▶ Task to carry out
Tally the lines below that contain the word "apiWalletBalanceGet", and give only that number.

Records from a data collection
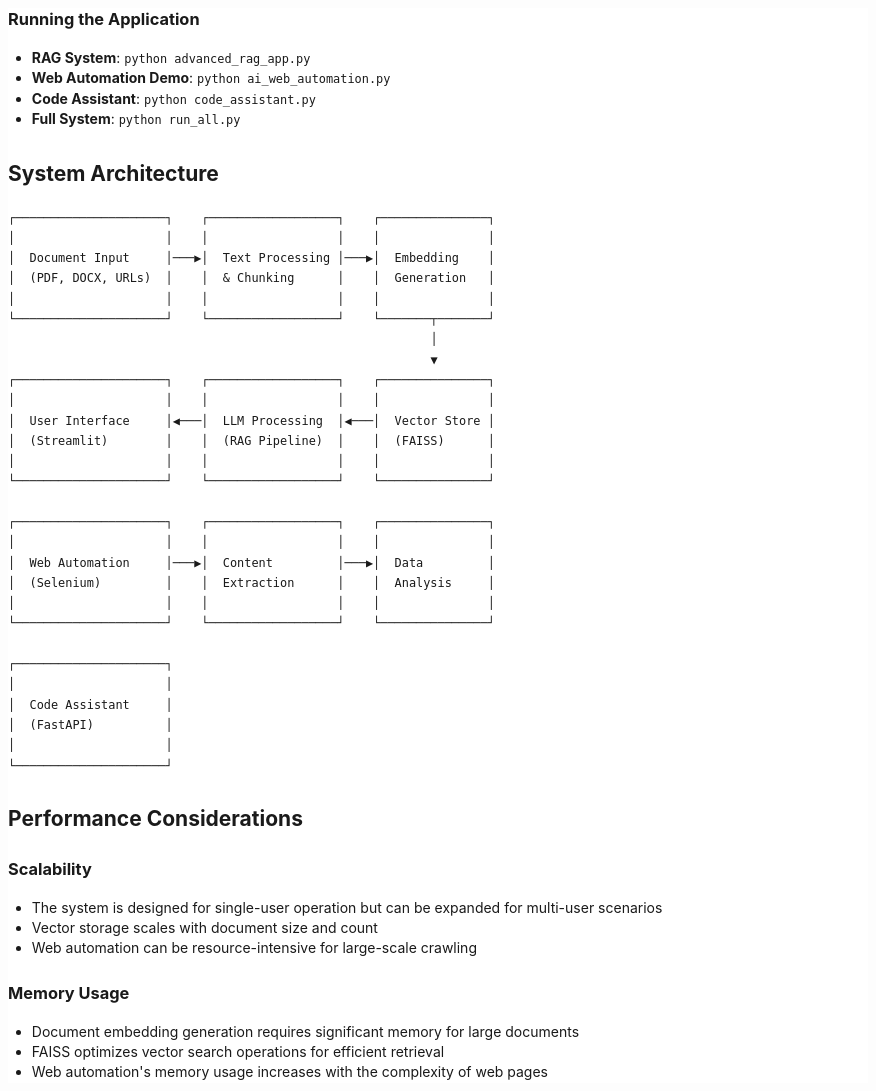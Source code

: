 ### Running the Application
- **RAG System**: `python advanced_rag_app.py`
- **Web Automation Demo**: `python ai_web_automation.py`
- **Code Assistant**: `python code_assistant.py`
- **Full System**: `python run_all.py`

## System Architecture

```
┌─────────────────────┐    ┌──────────────────┐    ┌───────────────┐
│                     │    │                  │    │               │
│  Document Input     │───▶│  Text Processing │───▶│  Embedding    │
│  (PDF, DOCX, URLs)  │    │  & Chunking      │    │  Generation   │
│                     │    │                  │    │               │
└─────────────────────┘    └──────────────────┘    └───────┬───────┘
                                                           │
                                                           ▼
┌─────────────────────┐    ┌──────────────────┐    ┌───────────────┐
│                     │    │                  │    │               │
│  User Interface     │◀───│  LLM Processing  │◀───│  Vector Store │
│  (Streamlit)        │    │  (RAG Pipeline)  │    │  (FAISS)      │
│                     │    │                  │    │               │
└─────────────────────┘    └──────────────────┘    └───────────────┘

┌─────────────────────┐    ┌──────────────────┐    ┌───────────────┐
│                     │    │                  │    │               │
│  Web Automation     │───▶│  Content         │───▶│  Data         │
│  (Selenium)         │    │  Extraction      │    │  Analysis     │
│                     │    │                  │    │               │
└─────────────────────┘    └──────────────────┘    └───────────────┘

┌─────────────────────┐
│                     │
│  Code Assistant     │
│  (FastAPI)          │
│                     │
└─────────────────────┘
```

## Performance Considerations

### Scalability
- The system is designed for single-user operation but can be expanded for multi-user scenarios
- Vector storage scales with document size and count
- Web automation can be resource-intensive for large-scale crawling

### Memory Usage
- Document embedding generation requires significant memory for large documents
- FAISS optimizes vector search operations for efficient retrieval
- Web automation's memory usage increases with the complexity of web pages
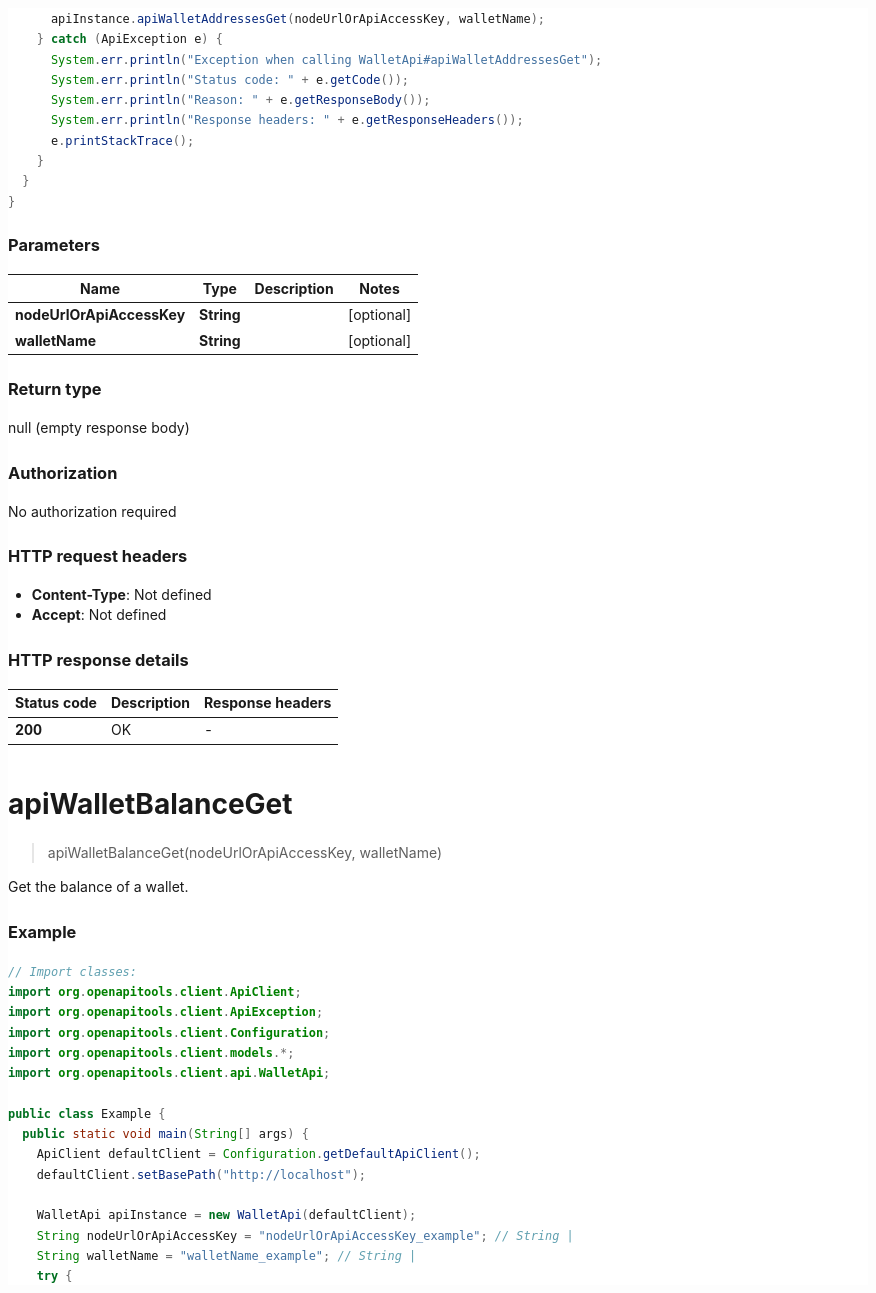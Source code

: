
```java
      apiInstance.apiWalletAddressesGet(nodeUrlOrApiAccessKey, walletName);
    } catch (ApiException e) {
      System.err.println("Exception when calling WalletApi#apiWalletAddressesGet");
      System.err.println("Status code: " + e.getCode());
      System.err.println("Reason: " + e.getResponseBody());
      System.err.println("Response headers: " + e.getResponseHeaders());
      e.printStackTrace();
    }
  }
}
```

### Parameters

| Name | Type | Description  | Notes |
|------------- | ------------- | ------------- | -------------|
| **nodeUrlOrApiAccessKey** | **String**|  | [optional] |
| **walletName** | **String**|  | [optional] |

### Return type

null (empty response body)

### Authorization

No authorization required

### HTTP request headers

 - **Content-Type**: Not defined
 - **Accept**: Not defined

### HTTP response details
| Status code | Description | Response headers |
|-------------|-------------|------------------|
| **200** | OK |  -  |

<a id="apiWalletBalanceGet"></a>
# **apiWalletBalanceGet**
> apiWalletBalanceGet(nodeUrlOrApiAccessKey, walletName)

Get the balance of a wallet.

### Example
```java
// Import classes:
import org.openapitools.client.ApiClient;
import org.openapitools.client.ApiException;
import org.openapitools.client.Configuration;
import org.openapitools.client.models.*;
import org.openapitools.client.api.WalletApi;

public class Example {
  public static void main(String[] args) {
    ApiClient defaultClient = Configuration.getDefaultApiClient();
    defaultClient.setBasePath("http://localhost");

    WalletApi apiInstance = new WalletApi(defaultClient);
    String nodeUrlOrApiAccessKey = "nodeUrlOrApiAccessKey_example"; // String | 
    String walletName = "walletName_example"; // String | 
    try {
```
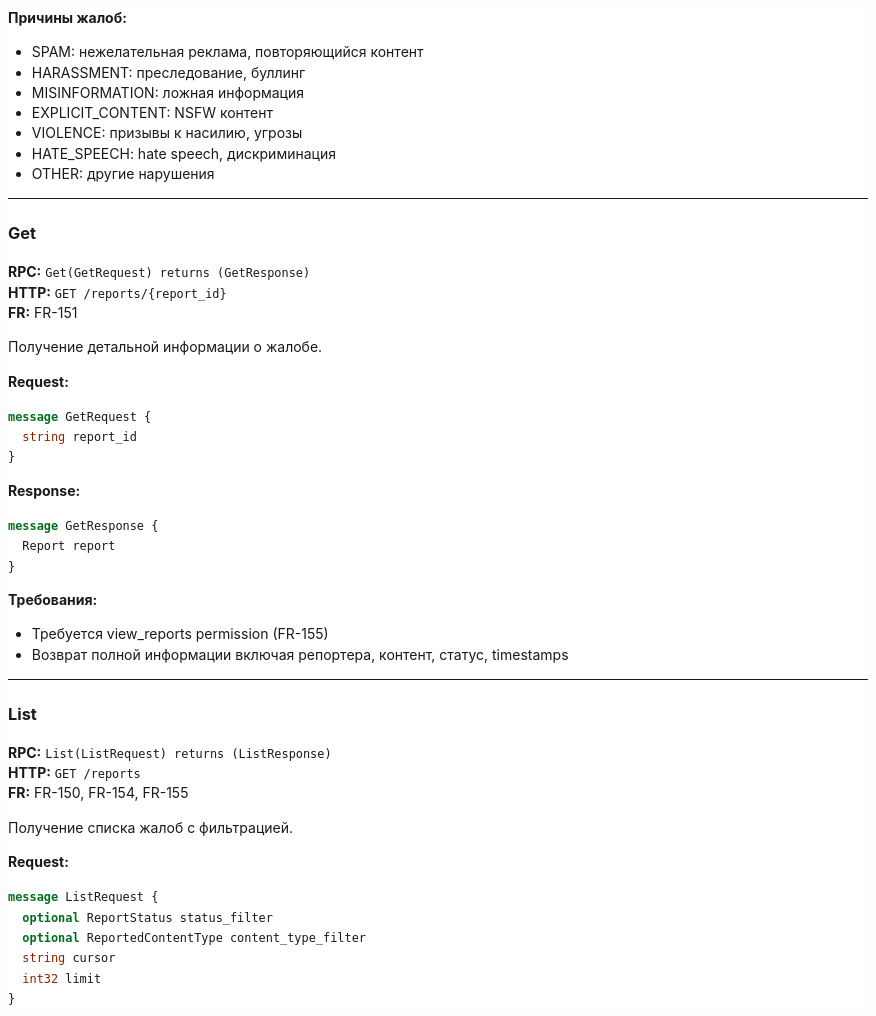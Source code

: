 **Причины жалоб:**

- SPAM: нежелательная реклама, повторяющийся контент
- HARASSMENT: преследование, буллинг
- MISINFORMATION: ложная информация
- EXPLICIT_CONTENT: NSFW контент
- VIOLENCE: призывы к насилию, угрозы
- HATE_SPEECH: hate speech, дискриминация
- OTHER: другие нарушения

---

### Get

**RPC:** `Get(GetRequest) returns (GetResponse)`  
**HTTP:** `GET /reports/{report_id}`  
**FR:** FR-151

Получение детальной информации о жалобе.

**Request:**

```protobuf
message GetRequest {
  string report_id
}
```

**Response:**

```protobuf
message GetResponse {
  Report report
}
```

**Требования:**

- Требуется view_reports permission (FR-155)
- Возврат полной информации включая репортера, контент, статус, timestamps

---

### List

**RPC:** `List(ListRequest) returns (ListResponse)`  
**HTTP:** `GET /reports`  
**FR:** FR-150, FR-154, FR-155

Получение списка жалоб с фильтрацией.

**Request:**

```protobuf
message ListRequest {
  optional ReportStatus status_filter
  optional ReportedContentType content_type_filter
  string cursor
  int32 limit
}
```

▶ Exercise output
3